Much has been written about the downsides of using inplace=True
when working on data frames, but am I mistaken to assume that renaming columns with inplace=True is benign?
Do any data blocks get copied and discarded when I do
df.rename(columns={'old': 'new'}, inplace=True)
Simple timing tests show that renaming columns in place is faster than assigning a copy:
df = df.rename(columns={'old': 'new'})
Much faster actually for large data frames.
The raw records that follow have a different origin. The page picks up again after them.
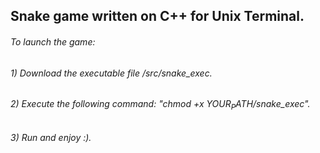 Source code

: ## Snake game written on C++ for Unix Terminal.
###### To launch the game:
###### 1) Download the executable file /src/snake_exec.
###### 2) Execute the following command: "chmod +x $YOUR_PATH$/snake_exec".
###### 3) Run and enjoy :).
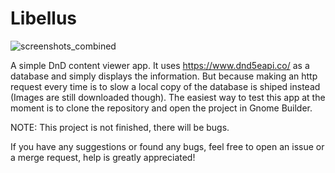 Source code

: # Libellus

![screenshots_combined](https://github.com/qwertzuiopy/Libellus/assets/89102209/a51fafa0-980f-42fb-afe5-feeb2fc0ea7d)


A simple DnD content viewer app.
It uses https://www.dnd5eapi.co/ as a database and simply displays the information.
But because making an http request every time is to slow a local copy of the database is shiped instead (Images are still downloaded though).
The easiest way to test this app at the moment is to clone the repository and open the project in Gnome Builder.

NOTE: This project is not finished, there will be bugs.

If you have any suggestions or found any bugs, feel free to open an issue or a merge request, help is greatly appreciated!
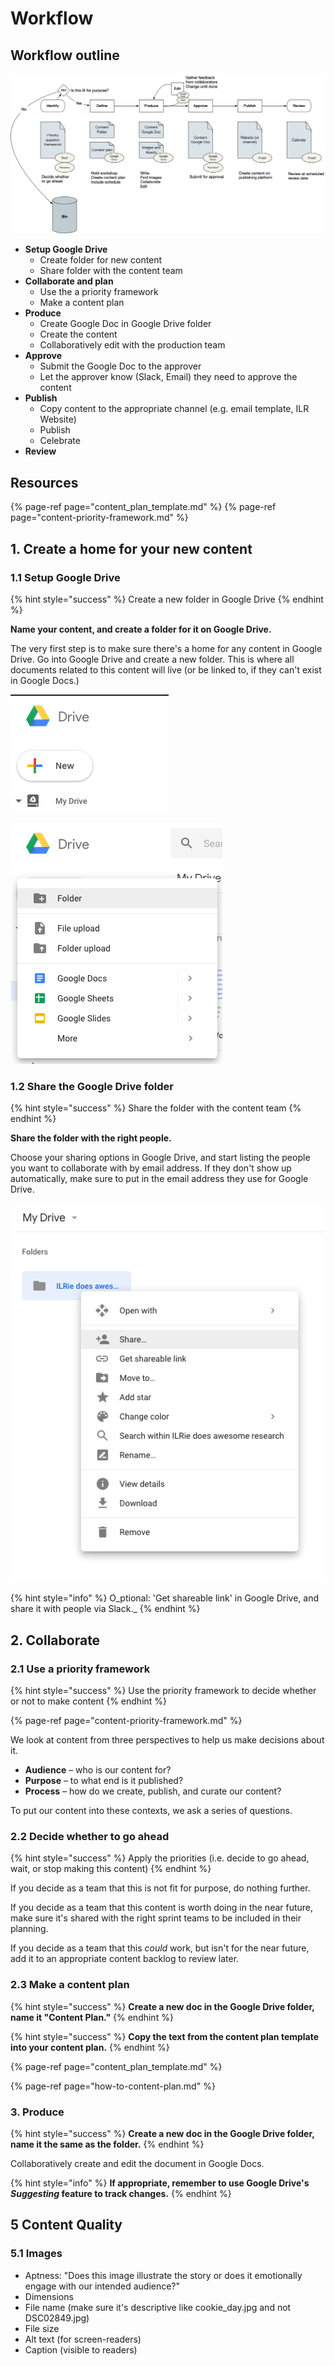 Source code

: # Workflow

## Workflow outline

![An outline of our workflow](.gitbook/assets/gdrive_workflow.png)

* **Setup Google Drive**
    - Create folder for new content
    - Share folder with the content team
* **Collaborate and plan**
    - Use the a priority framework
    - Make a content plan
* **Produce**
    - Create Google Doc in Google Drive folder
    - Create the content
    - Collaboratively edit with the production team
* **Approve**
    - Submit the Google Doc to the approver
    - Let the approver know (Slack, Email) they need to approve the content
* **Publish**
    - Copy content to the appropriate channel (e.g. email template, ILR Website)
    - Publish
    - Celebrate
* **Review**

## Resources

{% page-ref page="content\_plan\_template.md" %}
{% page-ref page="content-priority-framework.md" %}


## 1. Create a home for your new content

### 1.1 Setup Google Drive

{% hint style="success" %}
Create a new folder in Google Drive
{% endhint %}

**Name your content, and create a folder for it on Google Drive.**

The very first step is to make sure there's a home for any content in Google Drive. Go into Google Drive and create a new folder. This is where all documents related to this content will live \(or be linked to, if they can't exist in Google Docs.\)

![](.gitbook/assets/screen-shot-2018-10-11-at-16.49.47%20%281%29.png)

![](.gitbook/assets/screen-shot-2018-10-11-at-16.50.47.png)

### 1.2 Share the Google Drive folder

{% hint style="success" %}
Share the folder with the content team
{% endhint %}

**Share the folder with the right people.**

Choose your sharing options in Google Drive, and start listing the people you want to collaborate with by email address. If they don't show up automatically, make sure to put in the email address they use for Google Drive.

![](.gitbook/assets/screen-shot-2018-10-12-at-14.20.30.png)

{% hint style="info" %}
O_ptional: 'Get shareable link' in Google Drive, and share it with people via Slack._
{% endhint %}

## 2. Collaborate

### 2.1 Use a priority framework

{% hint style="success" %}
Use the priority framework to decide whether or not to make content
{% endhint %}

{% page-ref page="content-priority-framework.md" %}

We look at content from three perspectives to help us make decisions about it.

* **Audience** – who is our content for? 
* **Purpose** – to what end is it published? 
* **Process** – how do we create, publish, and curate our content?

To put our content into these contexts, we ask a series of questions.

### 2.2 Decide whether to go ahead

{% hint style="success" %}
Apply the priorities \(i.e. decide to go ahead, wait, or stop making this content\)
{% endhint %}

If you decide as a team that this is not fit for purpose, do nothing further.

If you decide as a team that this content is worth doing in the near future, make sure it's shared with the right sprint teams to be included in their planning.

If you decide as a team that this _could_ work, but isn't for the near future, add it to an appropriate content backlog to review later.

### 2.3 Make a content plan

{% hint style="success" %}
**Create a new doc in the Google Drive folder, name it "Content Plan."**
{% endhint %}

{% hint style="success" %}
**Copy the text from the content plan template into your content plan.**
{% endhint %}

{% page-ref page="content\_plan\_template.md" %}

{% page-ref page="how-to-content-plan.md" %}

### 3. Produce

{% hint style="success" %}
**Create a new doc in the Google Drive folder, name it the same as the folder.**
{% endhint %}

Collaboratively create and edit the document in Google Docs. 

{% hint style="info" %}
**If appropriate, remember to use Google Drive's *Suggesting* feature to track changes.**
{% endhint %}

## 5 Content Quality

### 5.1 Images

* Aptness: "Does this image illustrate the story or does it emotionally engage with our intended audience?"
* Dimensions
* File name \(make sure it's descriptive like cookie\_day.jpg and not DSC02849.jpg\)
* File size
* Alt text \(for screen-readers\)
* Caption \(visible to readers\)

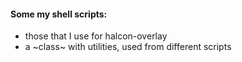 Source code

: #### Some my shell scripts:

* those that I use for halcon-overlay
* a ~class~ with utilities, used from different scripts
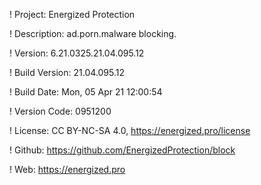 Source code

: ! Project: Energized Protection

! Description: ad.porn.malware blocking.

! Version: 6.21.0325.21.04.095.12

! Build Version: 21.04.095.12

! Build Date: Mon, 05 Apr 21 12:00:54

! Version Code: 0951200

! License: CC BY-NC-SA 4.0, https://energized.pro/license

! Github: https://github.com/EnergizedProtection/block

! Web: https://energized.pro
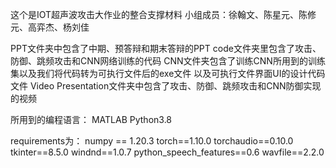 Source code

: 这个是IOT超声波攻击大作业的整合支撑材料
小组成员：徐翰文、陈星元、陈修元、高弈杰、杨刘佳

PPT文件夹中包含了中期、预答辩和期末答辩的PPT
code文件夹里包含了攻击、防御、跳频攻击和CNN网络训练的代码
CNN文件夹包含了训练CNN所用到的训练集以及我们将代码转为可执行文件后的exe文件
	以及可执行文件界面UI的设计代码文件
Video Presentation文件夹中包含了攻击、防御、跳频攻击和CNN防御实现的视频

所用到的编程语言：
	MATLAB
 	Python3.8

requirements为：
	numpy == 1.20.3
	torch==1.10.0
	torchaudio==0.10.0
	tkinter==8.5.0
	windnd==1.0.7
	python_speech_features==0.6
	wavfile==2.2.0

		
		
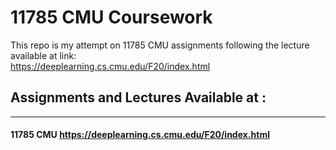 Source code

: # 11785 CMU Coursework
This repo is my attempt on 11785 CMU assignments following the lecture available at link:
<br> 
https://deeplearning.cs.cmu.edu/F20/index.html

## Assignments and Lectures Available at :
---
#### 11785 CMU https://deeplearning.cs.cmu.edu/F20/index.html
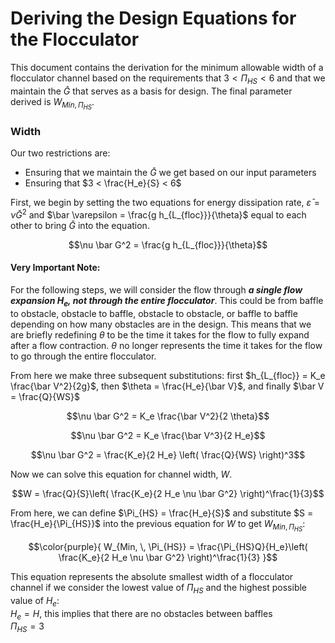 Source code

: # Deriving the Design Equations for the Flocculator
This document contains the derivation for the minimum allowable width of a flocculator channel based on the requirements that $3 < \Pi_{HS} < 6$ and that we maintain the $\bar G$ that serves as a basis for design. The final parameter derived is $W_{Min, \, \Pi_{HS}}$.

### Width
Our two restrictions are:
- Ensuring that we maintain the $\bar G$ we get based on our input parameters
- Ensuring that $3 < \frac{H_e}{S} < 6$

First, we begin by setting the two equations for energy dissipation rate, $\bar \varepsilon  = \nu \bar G^2$ and $\bar \varepsilon = \frac{g h_{L_{floc}}}{\theta}$ equal to each other to bring $\bar G$ into the equation.

$$\nu \bar G^2 = \frac{g h_{L_{floc}}}{\theta}$$

#### **Very Important Note:**
For the following steps, we will consider the flow through _**a single flow expansion $H_e$, not through the entire flocculator**_. This could be from baffle to obstacle, obstacle to baffle, obstacle to obstacle, or baffle to baffle depending on how many obstacles are in the design. This means that we are briefly redefining $\theta$ to be the time it takes for the flow to fully expand after a flow contraction. $\theta$ no longer represents the time it takes for the flow to go through the entire flocculator.

From here we make three subsequent substitutions: first $h_{L_{floc}} = K_e \frac{\bar V^2}{2g}$, then $\theta = \frac{H_e}{\bar V}$, and finally $\bar V = \frac{Q}{WS}$

$$\nu \bar G^2 = K_e \frac{\bar V^2}{2 \theta}$$

$$\nu \bar G^2 = K_e \frac{\bar V^3}{2 H_e}$$

$$\nu \bar G^2 = \frac{K_e}{2 H_e} \left( \frac{Q}{WS} \right)^3$$

Now we can solve this equation for channel width, $W$.

$$W = \frac{Q}{S}\left( \frac{K_e}{2 H_e \nu \bar G^2} \right)^\frac{1}{3}$$

From here, we can define $\Pi_{HS} = \frac{H_e}{S}$ and substitute $S = \frac{H_e}{\Pi_{HS}}$ into the previous equation for $W$ to get $W_{Min, \, \Pi_{HS}}$:

$$\color{purple}{
W_{Min, \, \Pi_{HS}} = \frac{\Pi_{HS}Q}{H_e}\left( \frac{K_e}{2 H_e \nu \bar G^2} \right)^\frac{1}{3}
}$$

This equation represents the absolute smallest width of a flocculator channel if we consider the lowest value of $\Pi_{HS}$ and the highest possible value of $H_e$:  
$H_e = H$, this implies that there are no obstacles between baffles  
$\Pi_{HS} = 3$
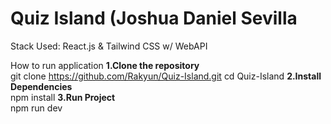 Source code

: # Quiz Island (Joshua Daniel Sevilla
Stack Used: React.js & Tailwind CSS w/ WebAPI

How to run application
**1.Clone the repository**  
   git clone https://github.com/Rakyun/Quiz-Island.git
   cd Quiz-Island
**2.Install Dependencies**  
   npm install
**3.Run Project**  
   npm run dev
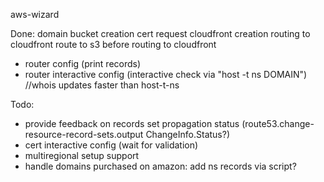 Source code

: aws-wizard

Done:
domain bucket creation
cert request
cloudfront creation
routing to cloudfront
route to s3 before routing to cloudfront
- router config (print records)
- router interactive config (interactive check via "host -t ns DOMAIN") //whois updates faster than host-t-ns

Todo:
- provide feedback on records set propagation status (route53.change-resource-record-sets.output ChangeInfo.Status?)
- cert interactive config (wait for validation)
- multiregional setup support
- handle domains purchased on amazon: add ns records via script?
The time renaming in place takes does not depend on the size of the dataframe.
import numpy as np
import pandas as pd
import time
# np.random.seed(0)
df = pd.DataFrame(np.random.rand(10**6,5), columns=list('abcde'))
d1 = dict(zip(list('abcde'),list('ABCDE')))
d2 = dict(zip(list('ABCDE'),list('abcde')))
t0 = time.perf_counter()
for i in range(10):
df.rename(columns=d1, inplace=True)
df.rename(columns=d2, inplace=True)
t1 = time.perf_counter()
for i in range(10):
df = df.rename(columns=d1)
df = df.rename(columns=d2)
t2 = time.perf_counter()
print('inplace : ', t1-t0)
print('df = df : ', t2-t1)
I am using Python 3.9.6 and Pandas 1.3.1. under Win10 and get:
inplace : 0.003490000000000215
df = df : 0.1703701999999998
Can I conclude that no copies are made behind the scenes?